HDC decarboxylates histidine through the use of a PLP cofactor initially bound in a Schiff base to lysine 305. Histidine initiates the reaction by displacing lysine 305 and forming an aldimine with PLP. Then, histidine's carboxyl group leaves the substrate, forming carbon dioxide. This is the rate-limiting step of the all process, requiring an activation energy of 17.6 kcal/mol and fitting the experimental turnover of 1.73 s^{-1}. After the decarboxylation takes place, the PLP intermediate is protonated by tyrosine 334 from the second subunit. The protonation is mediated by a water molecule and it is very fast and also very exergonic. Finally, PLP re-forms its original Schiff base at lysine 305, and histamine is released. This mechanism is very similar to those employed by other pyridoxal-dependent decarboxylases. In particular, the aldimine intermediate is a common feature of all known PLP-dependent decarboxylases. HDC is highly specific for its histidine substrate.
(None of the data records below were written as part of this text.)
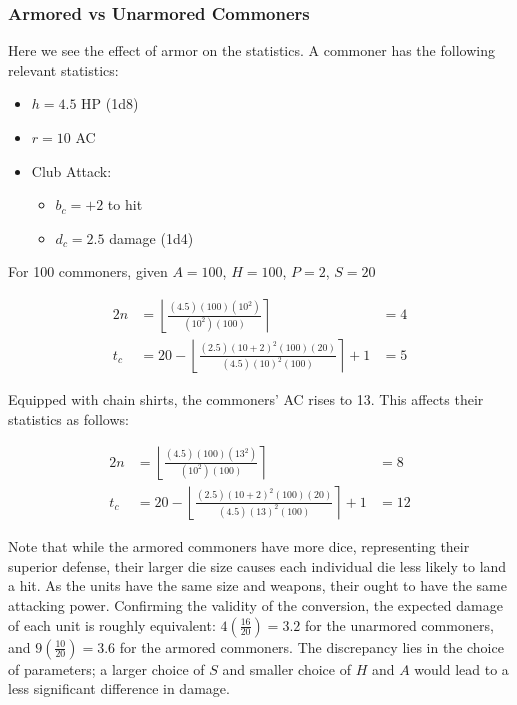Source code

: \documentclass[twocolumn]{article}
\begin{document}
\subsubsection{Armored vs Unarmored Commoners}

Here we see the effect of armor on the statistics.
A commoner has the following relevant statistics:

\begin{itemize}
    \item $h = 4.5$ HP (1d8)
    \item $r = 10$ AC
    \item Club Attack:
        \begin{itemize}
            \item $b_c = +2$ to hit
            \item $d_c = 2.5$ damage (1d4)
        \end{itemize}
\end{itemize}


For 100 commoners, given $A = 100$, $H = 100$, $P = 2$, $S = 20$

\begin{alignat*}{2}
    n   &=  
        \left\lfloor
            \frac
                {(4.5) (100) (10^2)}
                {(10^2) (100)}
        \right\rceil
            &= 4
    \\
    t_c &=
        20 -
        \left\lfloor
            \frac
                {(2.5) (10 + 2)^2 (100) (20)}
                {(4.5) (10)^2 (100)}
        \right\rceil
        + 1
            &= 5
\end{alignat*}

Equipped with chain shirts, the commoners' AC rises to 13.
This affects their statistics as follows:

\begin{alignat*}{2}
    n   &=  
        \left\lfloor
            \frac
                {(4.5) (100) (13^2)}
                {(10^2) (100)}
        \right\rceil
            &= 8
    \\
    t_c &=
        20 - 
        \left\lfloor
            \frac
                {(2.5) (10 + 2)^2 (100) (20)}
                {(4.5) (13)^2 (100)}
        \right\rceil
        + 1
            &= 12
\end{alignat*}

Note that while the armored commoners have more dice,
representing their superior defense,
their larger die size causes each individual die less likely to land a hit.
As the units have the same size and weapons,
their ought to have the same attacking power.
Confirming the validity of the conversion,
the expected damage of each unit is roughly equivalent:
$4(\frac{16}{20}) = 3.2$ for the unarmored commoners,
and $9(\frac{10}{20}) = 3.6$ for the armored commoners.
The discrepancy lies in the choice of parameters;
a larger choice of $S$ and smaller choice of $H$ and $A$
would lead to a less significant difference in damage.
\end{document}
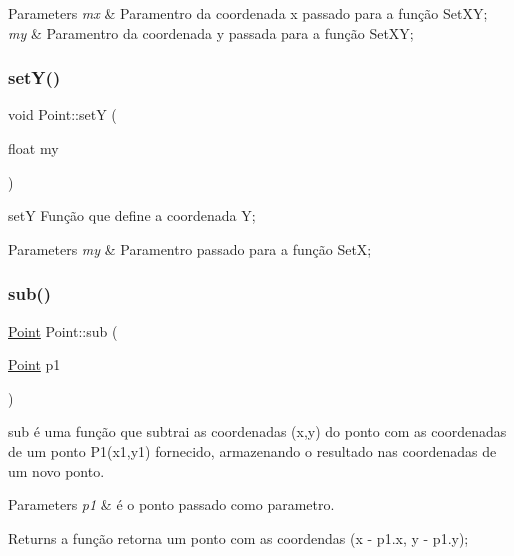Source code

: \begin{DoxyParams}{Parameters}
{\em mx} & Paramentro da coordenada x passado para a função Set\+XY; \\
\hline
{\em my} & Paramentro da coordenada y passada para a função Set\+XY; \\
\hline
\end{DoxyParams}
\mbox{\label{class_point_a756b3f64d961a5059302f42e1fcf2332}} 
\subsubsection{\texorpdfstring{set\+Y()}{setY()}}
{\footnotesize\ttfamily void Point\+::setY (\begin{DoxyParamCaption}\item[{float}]{my }\end{DoxyParamCaption})}



setY Função que define a coordenada Y; 


\begin{DoxyParams}{Parameters}
{\em my} & Paramentro passado para a função SetX; \\
\hline
\end{DoxyParams}
\mbox{\label{class_point_a9cf2c53b0a4e6282a6712824bb4e9b00}} 
\subsubsection{\texorpdfstring{sub()}{sub()}}
{\footnotesize\ttfamily \mbox{\hyperlink{class_point}{Point}} Point\+::sub (\begin{DoxyParamCaption}\item[{\mbox{\hyperlink{class_point}{Point}}}]{p1 }\end{DoxyParamCaption})}



sub é uma função que subtrai as coordenadas (x,y) do ponto com as coordenadas de um ponto P1(x1,y1) fornecido, armazenando o resultado nas coordenadas de um novo ponto. 


\begin{DoxyParams}{Parameters}
{\em p1} & é o ponto passado como parametro. \\
\hline
\end{DoxyParams}
\begin{DoxyReturn}{Returns}
a função retorna um ponto com as coordendas (x -\/ p1.\+x, y -\/ p1.\+y); 
\end{DoxyReturn}
\mbox{\label{class_point_ad9676e36f3444534b609e3c68422239a}} 
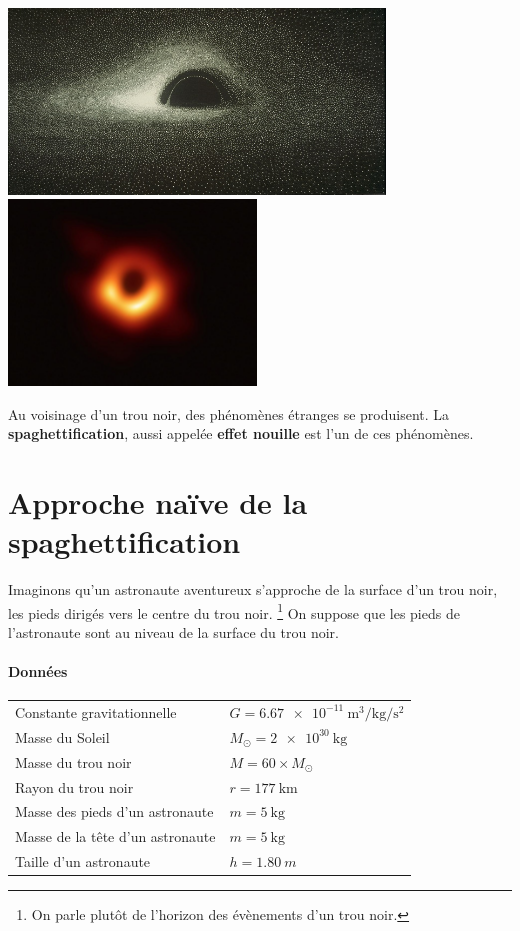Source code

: \documentclass[12pt,a4paper,fleqn]{article}
\begin{document}
\begin{center}
\includegraphics[height=140pt]{images/blackhole_luminet.jpg} \hfill
\includegraphics[height=140pt]{images/blackhole_photo.jpg}
\end{center}

Au voisinage d'un trou noir, des phénomènes étranges se produisent.
La \textbf{spaghettification}, aussi appelée \og \textbf{effet nouille} \fg{} est l'un de ces phénomènes.

\section*{Approche \og naïve \fg{} de la spaghettification}

Imaginons qu'un astronaute aventureux s'approche de la \og surface \fg{} d'un trou noir, les pieds dirigés vers le centre du trou noir. \footnote{On parle plutôt de l'horizon des évènements d'un trou noir.}
On suppose que les pieds de l'astronaute sont au niveau de la surface du trou noir.

\paragraph{Données}
\begin{center}
\begin{tabular}{ll}
Constante gravitationnelle & $G = \qty[per-mode=power]{6.67e-11}{\meter\cubed\per\kilogram\per\second\squared}$ \\
Masse du Soleil & $M_\odot = \qty{2e30}{\kilogram}$ \\
Masse du trou noir & $M = 60 \times M_\odot$ \\
Rayon du trou noir & $r = \qty{177}{\kilo\meter} $ \\
Masse des pieds d'un astronaute & $m = \qty{5}{\kilogram}$ \\
Masse de la tête d'un astronaute & $m = \qty{5}{\kilogram}$ \\
Taille d'un astronaute & $h = \qty{1.80}{m}$
\end{tabular}
\end{center}
\end{document}
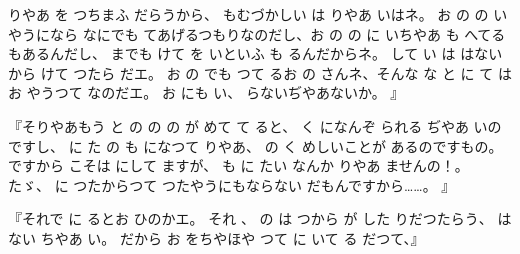 りやあ
を
つちまふ
だらうから、
もむづかしい
は
りやあ
いはネ。
お
の
の
いやうになら
なにでも
てあげるつもりなのだし、お
の
の
に
いちやあ
も
へてる
もあるんだし、
までも
けて
を
いといふ
も
るんだからネ。
して
い
は
はないから
けて
つたら
だエ。
お
の
でも
つて
るお
の
さんネ、そんな
な
と
に
て
はお
やうつて
なのだエ。
お
にも
い、
らないぢやあないか。
』

『そりやあもう
と
の
の
の
が
めて
て
ると、
く
になんぞ
られる
ぢやあ
いのですし、
に
た
の
も
になつて
りやあ、
の
く
めしいことが
あるのですもの。
ですから
こそは
にして
ますが、
も
に
たい
なんか
りやあ
ませんの！。
たゞ、
に
つたからつて
つたやうにもならない
だもんですから……。
』

『それで
に
るとお
ひのかエ。
それ
、
の
は
つから
が
した
りだつたらう、
はない
ちやあ
い。
だから
お
をちやほや
つて
に
いて
る
だつて、』

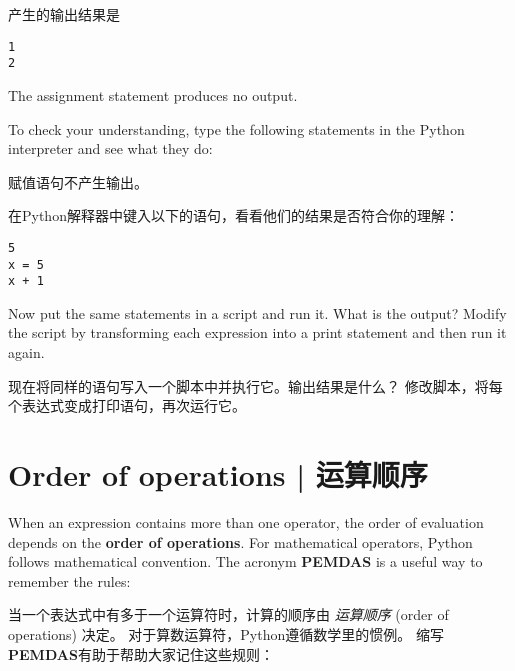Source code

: 产生的输出结果是

\begin{lstlisting}
1
2
\end{lstlisting}
%
The assignment statement produces no output.

To check your understanding, type the following statements in the
Python interpreter and see what they do:

赋值语句不产生输出。

在Python解释器中键入以下的语句，看看他们的结果是否符合你的理解：

\begin{lstlisting}
5
x = 5
x + 1
\end{lstlisting}

Now put the same statements in a script and run it.  What
is the output?  Modify the script by transforming each
expression into a print statement and then run it again.

现在将同样的语句写入一个脚本中并执行它。输出结果是什么？ 修改脚本，将每个表达式变成打印语句，再次运行它。

\section{Order of operations  |  运算顺序}
  

When an expression contains more than one operator, the order of
evaluation depends on the {\bf order of operations}.  For
mathematical operators, Python follows mathematical convention.
The acronym {\bf PEMDAS} is a useful way to
remember the rules:

当一个表达式中有多于一个运算符时，计算的顺序由 \emph{运算顺序} (order of operations) 决定。 对于算数运算符，Python遵循数学里的惯例。 缩写\textbf{PEMDAS}有助于帮助大家记住这些规则：

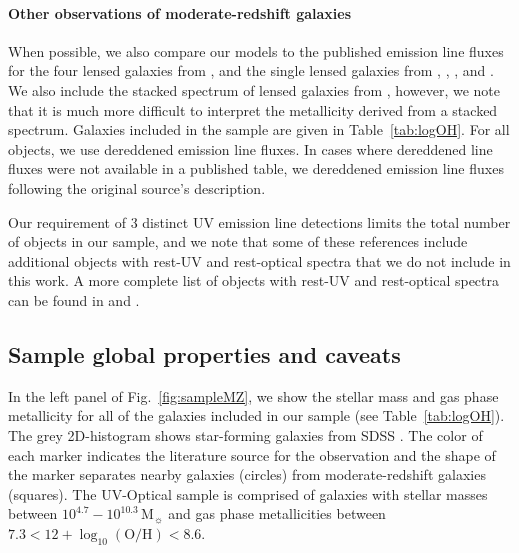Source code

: \documentclass[preprint2]{aastex62}
\newcommand\Msun{\ensuremath{\mathrm{M_{\sun}}}\xspace}
\newcommand{\logten}{\ensuremath{\log_{10}}}
\newcommand{\logOH}{\ensuremath{\logten (\mathrm{O}/\mathrm{H})}\xspace}
\begin{document}
\paragraph{Other observations of moderate-redshift galaxies} When possible, we also compare our models to the published emission line fluxes for the four lensed galaxies from \citet{Stark+2014}, and the single lensed galaxies from \citet{Erb+2010}, \citet{Christensen+2012}, \citet{Bayliss+2014}, and \citet{Berg+2018}. We also include the stacked spectrum of lensed galaxies from \citet{Steidel+2016}, however, we note that it is much more difficult to interpret the metallicity derived from a stacked spectrum. Galaxies included in the sample are given in Table~\ref{tab:logOH}. For all objects, we use dereddened emission line fluxes. In cases where dereddened line fluxes were not available in a published table, we dereddened emission line fluxes following the original source's description.

Our requirement of 3 distinct UV emission line detections limits the total number of objects in our sample, and we note that some of these references include additional objects with rest-UV and rest-optical spectra \citep[e.g.,][]{Christensen+2012} that we do not include in this work. A more complete list of objects with rest-UV and rest-optical spectra can be found in \citet{Patricio+2019} and \citet{Plat+2019}. 

\subsection{Sample global properties and caveats}\label{sec:data:caveats}

In the left panel of Fig.~\ref{fig:sampleMZ}, we show the stellar mass and gas phase metallicity for all of the galaxies included in our sample (see Table~\ref{tab:logOH}). The grey 2D-histogram shows star-forming galaxies from SDSS \citep[DR7;][]{Abazajian+2009}. The color of each marker indicates the literature source for the observation and the shape of the marker separates nearby galaxies (circles) from moderate-redshift galaxies (squares). The UV-Optical sample is comprised of galaxies with stellar masses between $10^{4.7} - 10^{10.3}$\,\Msun and gas phase metallicities between $7.3 < 12+\logOH < 8.6$.
\end{document}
== Biological relevance ==
Histidine decarboxylase is the primary biological source of histamine. Histamine is an important biogenic amine that moderates numerous physiologic processes. There are four different histamine receptors, H_{1}, H_{2}, H_{3}, and H_{4}, each of which carries a different biological significance. H_{1} modulates several functions of the central and peripheral nervous system, including circadian rhythm, body temperature and appetite. H_{2} activation results in gastric acid secretion and smooth muscle relaxation. H_{3} controls histamine turnover by feedback inhibition of histamine synthesis and release. Finally, H_{4} plays roles in mast cell chemotaxis and cytokine production.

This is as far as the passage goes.